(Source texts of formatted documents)
***

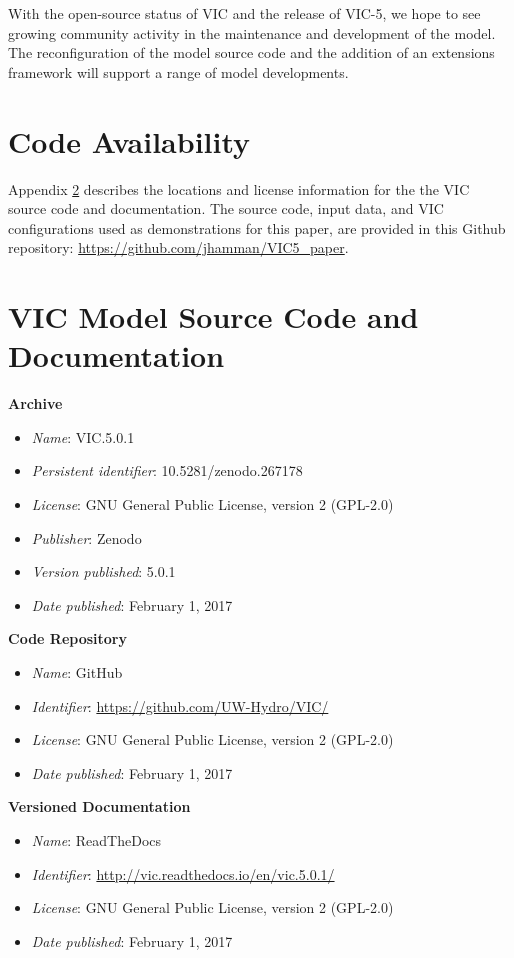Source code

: \documentclass[gmd, manuscript]{copernicus}
\begin{document}
  With the open-source status of VIC and the release of VIC-5, we hope to see growing community activity in the maintenance and development of the model.
  The reconfiguration of the model source code and the addition of an extensions framework will support a range of model developments.

\section{Code Availability}
\label{appendix:code_avail}

  Appendix \ref{appendix:source_code} describes the locations and license information for the the VIC source code and documentation.
  The source code, input data, and VIC configurations used as demonstrations for this paper, are provided in this Github repository: \url{https://github.com/jhamman/VIC5_paper}.

\appendix
\section{VIC Model Source Code and Documentation}
\label{appendix:source_code}
{\bf Archive}

\begin{itemize}
	\item \textit{Name}: VIC.5.0.1
	\item \textit{Persistent identifier}: 10.5281/zenodo.267178
	\item \textit{License}: GNU General Public License, version 2 (GPL-2.0)
	\item \textit{Publisher}:  Zenodo
	\item \textit{Version published}: 5.0.1
	\item \textit{Date published}: February 1, 2017
\end{itemize}

{\bf Code Repository}

\begin{itemize}
	\item \textit{Name}: GitHub
	\item \textit{Identifier}: \url{https://github.com/UW-Hydro/VIC/}
	\item \textit{License}: GNU General Public License, version 2 (GPL-2.0)
	\item \textit{Date published}: February 1, 2017
\end{itemize}

{\bf Versioned Documentation}

\begin{itemize}
	\item \textit{Name}: ReadTheDocs
	\item \textit{Identifier}: \url{http://vic.readthedocs.io/en/vic.5.0.1/}
	\item \textit{License}: GNU General Public License, version 2 (GPL-2.0)
	\item \textit{Date published}: February 1, 2017
\end{itemize}
\end{document}
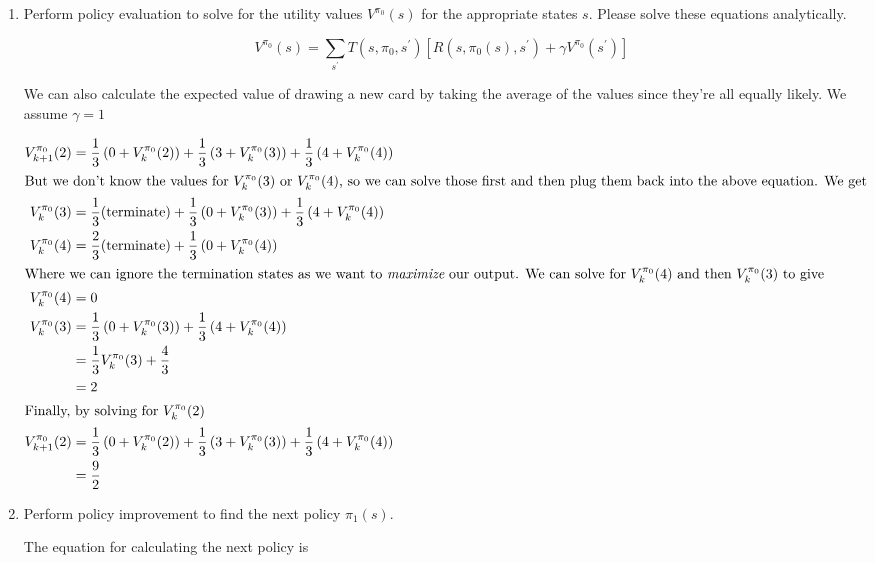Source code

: \documentclass[12pt]{article}
\begin{document}
\begin{enumerate}
\begin{enumerate}
 \item Perform policy evaluation to solve for the utility values
  $V^{\pi_0}(s)$ for the appropriate states $s$.  Please solve these
  equations analytically.

  \[
    V^{\pi_{0}}(s) = \sum_{s^{\prime}}T(s, \pi_{0}, s^{\prime})\left[ R(s, \pi_{0}(s), s^{\prime}) + \gamma V^{\pi_{0}}(s^{\prime}) \right]
  \]

We can also calculate the expected value of drawing a new card by taking the average of the values since they're all equally likely. We assume $\gamma = 1$

\begin{align*}
  V_{k+1}^{\pi_{0}}(2) &= \frac{1}{3}\left(0 + V_{k}^{\pi_{0}}(2)\right) + \frac{1}{3}\left(3 + V_{k}^{\pi_{0}}(3)\right) + \frac{1}{3}\left(4 + V_{k}^{\pi_{0}}(4)\right)\\
\intertext{But we don't know the values for $V_{k}^{\pi_{0}}(3)$ or $V_{k}^{\pi_{0}}(4)$, so we can solve those first and then plug them back into the above equation. We get}
V_{k}^{\pi_{0}}(3) &= \frac{1}{3}(\text{terminate}) + \frac{1}{3}\left(0 + V_{k}^{\pi_{0}}(3)\right) + \frac{1}{3}\left(4 + V_{k}^{\pi_{0}}(4)\right)\\
V_{k}^{\pi_{0}}(4) &= \frac{2}{3}(\text{terminate}) + \frac{1}{3}\left(0 + V_{k}^{\pi_{0}}(4)\right)\\
\intertext{Where we can ignore the termination states as we want to {\em maximize} our output. We can solve for $V_{k}^{\pi_{0}}(4)$ and then $V_{k}^{\pi_{0}}(3)$ to give}
V_{k}^{\pi_{0}}(4) &= 0\\
V_{k}^{\pi_{0}}(3) &= \frac{1}{3}\left( 0 + V_{k}^{\pi_{0}}(3)\right) + \frac{1}{3}\left( 4 + V_{k}^{\pi_{0}}(4)\right)\\
                &= \frac{1}{3}V_{k}^{\pi_{0}}(3) + \frac{4}{3}\\
                &= 2\\
\intertext{Finally, by solving for $V_{k}^{\pi_{0}}(2)$}
V_{k+1}^{\pi_{0}}(2) &= \frac{1}{3}\left( 0 + V_{k}^{\pi_{0}}(2)\right) + \frac{1}{3}\left( 3 + V_{k}^{\pi_{0}}(3)\right) + \frac{1}{3}\left( 4 + V_{k}^{\pi_{0}}(4)\right)\\
                &= \frac{9}{2}
\end{align*}

  \item Perform policy improvement to find the next policy $\pi_1(s)$.

    The equation for calculating the next policy is
    

\end{enumerate}
\end{enumerate}
\end{document}
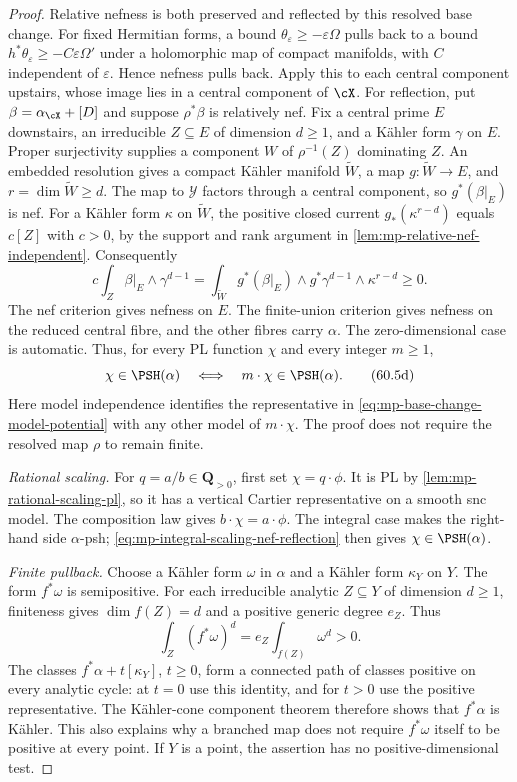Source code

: \begin{proof}
Relative nefness is both preserved and reflected by this resolved base
change. For fixed Hermitian forms, a bound
$\theta_\varepsilon\geq-\varepsilon\Omega$ pulls back to a
bound $h^*\theta_\varepsilon\geq-C\varepsilon\Omega'$
under a holomorphic map of compact manifolds, with $C$ independent
of $\varepsilon$. Hence nefness pulls back. Apply this to each
central component upstairs, whose image lies in a central component
of $\cX$.
For reflection, put $\beta=\alpha_{\cX}+[D]$ and suppose
$\rho^*\beta$ is relatively nef. Fix a central prime $E$ downstairs,
an irreducible $Z\subseteq E$ of dimension $d\geq1$, and a
K\"ahler form $\gamma$ on $E$. Proper surjectivity supplies a
component $W$ of $\rho^{-1}(Z)$ dominating $Z$.
An embedded resolution gives a compact K\"ahler manifold
$\widetilde W$, a map $g:\widetilde W\to E$, and
$r=\dim\widetilde W\geq d$.
The map to $\mathcal Y$ factors through a central component,
so $g^*(\beta|_E)$ is nef. For a K\"ahler form $\kappa$ on
$\widetilde W$, the positive closed current
$g_*(\kappa^{r-d})$ equals $c[Z]$ with $c>0$, by the support
and rank argument in \cref{lem:mp-relative-nef-independent}.
Consequently
\[
 c\int_Z\beta|_E\wedge\gamma^{d-1}
   =\int_{\widetilde W}g^*(\beta|_E)
           \wedge g^*\gamma^{d-1}\wedge\kappa^{r-d}\geq0.
\]
The nef criterion \cite[Theorem~4.3(iii), p.~1267]{DP04}
gives nefness on $E$. The finite-union criterion gives nefness on
the reduced central fibre, and the other fibres carry $\alpha$.
The zero-dimensional case is automatic. Thus, for every PL function
$\chi$ and every integer $m\geq1$,
\[
 \chi\in\PSH(\alpha)
       \quad\Longleftrightarrow\quad
 m\cdot\chi\in\PSH(\alpha).
\tag{60.5d}\label{eq:mp-integral-scaling-nef-reflection}
\]
Here model independence identifies the representative in
\eqref{eq:mp-base-change-model-potential} with any other model of
$m\cdot\chi$. The proof does not require the resolved map $\rho$
to remain finite.

\emph{Rational scaling.}
For $q=a/b\in\mathbf Q_{>0}$, first set $\chi=q\cdot\phi$.
It is PL by \cref{lem:mp-rational-scaling-pl}, so it has a
vertical Cartier representative on a smooth snc model.
The composition law gives $b\cdot\chi=a\cdot\phi$.
The integral case makes the right-hand side $\alpha$-psh;
\eqref{eq:mp-integral-scaling-nef-reflection} then gives
$\chi\in\PSH(\alpha)$.

\emph{Finite pullback.}
Choose a K\"ahler form $\omega$ in $\alpha$ and a K\"ahler
form $\kappa_Y$ on $Y$. The form $f^*\omega$ is semipositive.
For each irreducible analytic $Z\subseteq Y$ of dimension $d\geq1$,
finiteness gives $\dim f(Z)=d$ and a positive generic degree $e_Z$.
Thus
\[
            \int_Z(f^*\omega)^d
                 =e_Z\int_{f(Z)}\omega^d>0.
\]
The classes $f^*\alpha+t[\kappa_Y]$, $t\geq0$, form a connected
path of classes positive on every analytic cycle: at $t=0$ use this
identity, and for $t>0$ use the positive representative.
The K\"ahler-cone component theorem
\cite[Theorem~0.1, p.~1248]{DP04} therefore shows that
$f^*\alpha$ is K\"ahler. This also explains why a branched map
does not require $f^*\omega$ itself to be positive at every point.
If $Y$ is a point, the assertion has no positive-dimensional test.


\end{proof}
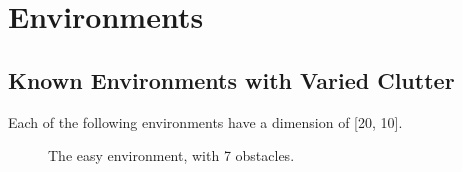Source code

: \chapter{Environments}
\label{app:environments}

\section{Known Environments with Varied Clutter}
Each of the following environments have a dimension of [20, 10]. 
\begin{figure}[H]
    \centering
    \caption{The easy environment, with 7 obstacles.}
    \label{fig:easy_flat}
\end{figure}
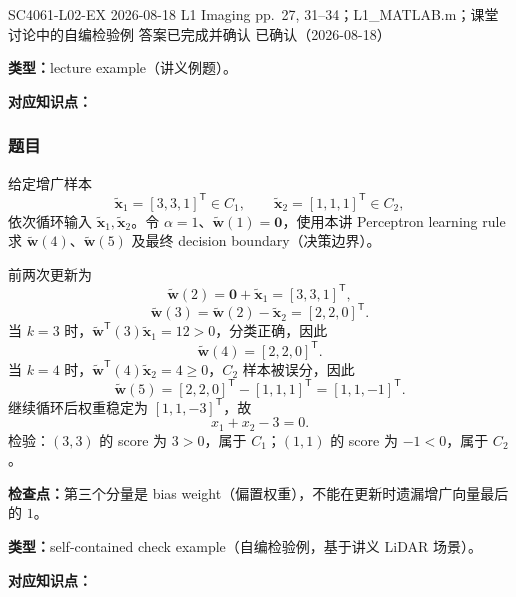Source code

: 

\examplemeta
  {SC4061-L02-EX}
  {2026-08-18}
  {L1 Imaging pp.~27, 31--34；L1\_MATLAB.m；课堂讨论中的自编检验例}
  {答案已完成并确认}
  {已确认（2026-08-18）}


\textbf{类型：}lecture example（讲义例题）。

\textbf{对应知识点：}

\subsubsection*{题目}

给定增广样本
\[
  \tilde{\bm x}_1=[3,3,1]^{\mathsf T}\in C_1,
  \qquad
  \tilde{\bm x}_2=[1,1,1]^{\mathsf T}\in C_2,
\]
依次循环输入 $\tilde{\bm x}_1,\tilde{\bm x}_2$。令 $\alpha=1$、$\tilde{\bm w}(1)=\bm 0$，使用本讲 Perceptron learning rule 求 $\tilde{\bm w}(4)$、$\tilde{\bm w}(5)$ 及最终 decision boundary（决策边界）。

\begin{checkedsolution}
前两次更新为
\[
  \tilde{\bm w}(2)=\bm0+\tilde{\bm x}_1=[3,3,1]^{\mathsf T},
\]
\[
  \tilde{\bm w}(3)=\tilde{\bm w}(2)-\tilde{\bm x}_2
  =[2,2,0]^{\mathsf T}.
\]
当 $k=3$ 时，$\tilde{\bm w}^{\mathsf T}(3)\tilde{\bm x}_1=12>0$，分类正确，因此
\[
  \boxed{\tilde{\bm w}(4)=[2,2,0]^{\mathsf T}}.
\]
当 $k=4$ 时，$\tilde{\bm w}^{\mathsf T}(4)\tilde{\bm x}_2=4\ge0$，$C_2$ 样本被误分，因此
\[
  \boxed{\tilde{\bm w}(5)=[2,2,0]^{\mathsf T}-[1,1,1]^{\mathsf T}
  =[1,1,-1]^{\mathsf T}}.
\]
继续循环后权重稳定为 $[1,1,-3]^{\mathsf T}$，故
\[
  \boxed{x_1+x_2-3=0}.
\]
检验：$(3,3)$ 的 score 为 $3>0$，属于 $C_1$；$(1,1)$ 的 score 为 $-1<0$，属于 $C_2$。
\end{checkedsolution}

\textbf{检查点：}第三个分量是 bias weight（偏置权重），不能在更新时遗漏增广向量最后的 $1$。


\textbf{类型：}self-contained check example（自编检验例，基于讲义 LiDAR 场景）。

\textbf{对应知识点：}

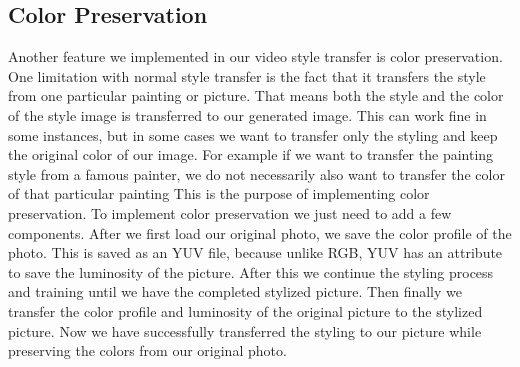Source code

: \subsection{Color Preservation}
Another feature we implemented in our video style transfer is color preservation. One limitation with normal style transfer is the fact that it transfers the style from one particular painting or picture. That means both the style and the color of the style image is transferred to our generated image. This can work fine in some instances, but in some cases we want to transfer only the styling and keep the original color of our image. For example if we want to transfer the painting style from a famous painter, we do not necessarily also want to transfer the color of that particular painting This is the purpose of implementing color preservation.\newline\newline
To implement color preservation we just need to add a few components. After we first load our original photo, we save the color profile of the photo. This is saved as an YUV file, because unlike RGB, YUV has an attribute to save the luminosity of the picture. After this we continue the styling process and training until we have the completed stylized picture. Then finally we transfer the color profile and luminosity of the original picture to the stylized picture. Now we have successfully transferred the styling to our picture while preserving the colors from our original photo. 


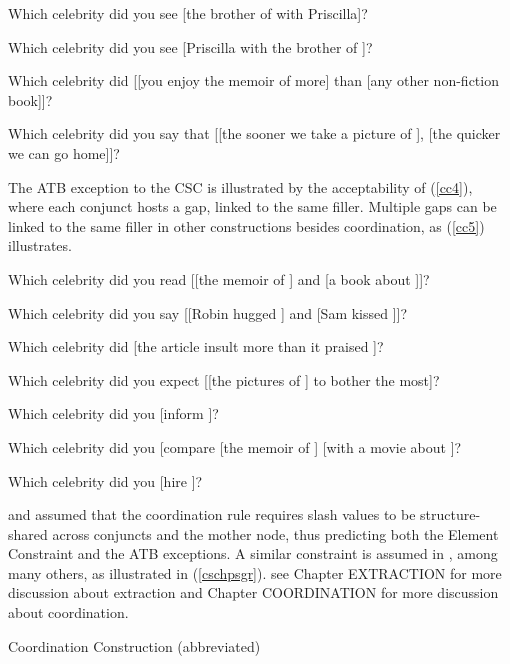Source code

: \documentclass[output=paper]{langsci/langscibook}
\begin{document}
\ea 
\ea Which celebrity did you see [the brother of \spc with Priscilla]?
\item Which celebrity did you see [Priscilla with the brother of \spc]?
\z \label{cc3} 
\z

\ea 
\ea Which celebrity did  [[you enjoy the memoir of \spcs more] than
                                 [any other non-fiction book]]?

\item Which celebrity did you say that [[the sooner we take a picture of \spc ],
[the quicker we can go home]]?
\z \label{compar} 
\z


The ATB exception to the CSC is illustrated by the acceptability of (\ref{cc4}), where each conjunct hosts a gap, linked to the same filler. Multiple gaps can be linked to the same filler in other constructions besides  coordination, as  (\ref{cc5}) illustrates. 

\ea \label{cc4}
\ea Which celebrity did you read  [[the memoir of \spc] and [a  book about \spc]]?
\item Which celebrity did you say [[Robin hugged  \spc] and [Sam kissed \spc]]?
\z
\z 

\ea 
\ea Which celebrity did  [the article insult \spc more than it praised \spc]?
\item  Which celebrity  did you expect [[the pictures of \spc ] to bother \spc the most]?
\item  Which celebrity did you [inform ]?
\item  Which celebrity did you [compare [the memoir of \spc] [with a movie about \spc]?
\item  Which celebrity  did you [hire ]?
\z \label{cc5}
\z 


\citet{gazdar} and \citet{gpsg} assumed that the coordination rule  requires {\sc slash} values to be structure-shared across conjuncts and the mother node, thus  predicting  both the Element Constraint and the ATB exceptions. A similar constraint is assumed in \citet[202]{pollardsag}
\citet[60]{Beavers}, among many others, as illustrated in (\ref{cschpsgr}). see Chapter EXTRACTION for more discussion about extraction and Chapter COORDINATION for more discussion about coordination. 


\ea
{\sc Coordination Construction} (abbreviated)
\end{document}
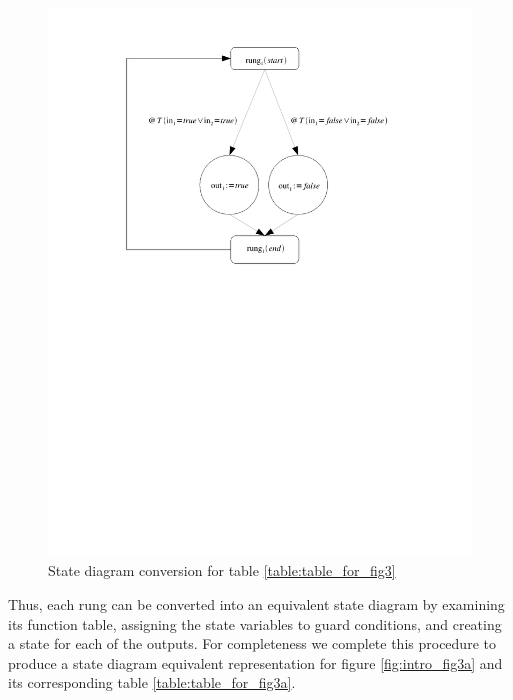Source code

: \begin{figure}[h]
    \centering
    \includegraphics[trim= 00mm 140mm 40mm 10mm, clip, width=\imgmed]{./images/intro_or_graph.pdf} %
    \caption{State diagram conversion for table \ref{table:table_for_fig3}}
    \label{fig:intro_or_graph}
\end{figure}

Thus, each rung can be converted into an equivalent state diagram by examining its 
function table, assigning the state variables to guard conditions, and creating a
state for each of the outputs. For completeness we complete this procedure to produce
a state diagram equivalent representation for figure \ref{fig:intro_fig3a} and its
corresponding table \ref{table:table_for_fig3a}.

***

(Problem description) Set the pictures aside and retype exactly the lines above from the line with "code and documentation." to the line with "the utility values", both included, adding no others.

(Answer for this exercise)
  Appendix \ref{appendix:source_code} describes the locations and license information for the the VIC source code and documentation.
  The source code, input data, and VIC configurations used as demonstrations for this paper, are provided in this Github repository: \url{https://github.com/jhamman/VIC5_paper}.

\appendix
\section{VIC Model Source Code and Documentation}
\label{appendix:source_code}
{\bf Archive}

\begin{itemize}
	\item \textit{Name}: VIC.5.0.1
	\item \textit{Persistent identifier}: 10.5281/zenodo.267178
	\item \textit{License}: GNU General Public License, version 2 (GPL-2.0)
	\item \textit{Publisher}:  Zenodo
	\item \textit{Version published}: 5.0.1
	\item \textit{Date published}: February 1, 2017
\end{itemize}

{\bf Code Repository}

\begin{itemize}
	\item \textit{Name}: GitHub
	\item \textit{Identifier}: \url{https://github.com/UW-Hydro/VIC/}
	\item \textit{License}: GNU General Public License, version 2 (GPL-2.0)
	\item \textit{Date published}: February 1, 2017
\end{itemize}

{\bf Versioned Documentation}

\begin{itemize}
	\item \textit{Name}: ReadTheDocs
	\item \textit{Identifier}: \url{http://vic.readthedocs.io/en/vic.5.0.1/}
	\item \textit{License}: GNU General Public License, version 2 (GPL-2.0)
	\item \textit{Date published}: February 1, 2017
\end{itemize}
\end{document}
Source code

: \documentclass[12pt]{article}
\begin{document}
\begin{enumerate}
\begin{enumerate}
 \item Perform policy evaluation to solve for the utility values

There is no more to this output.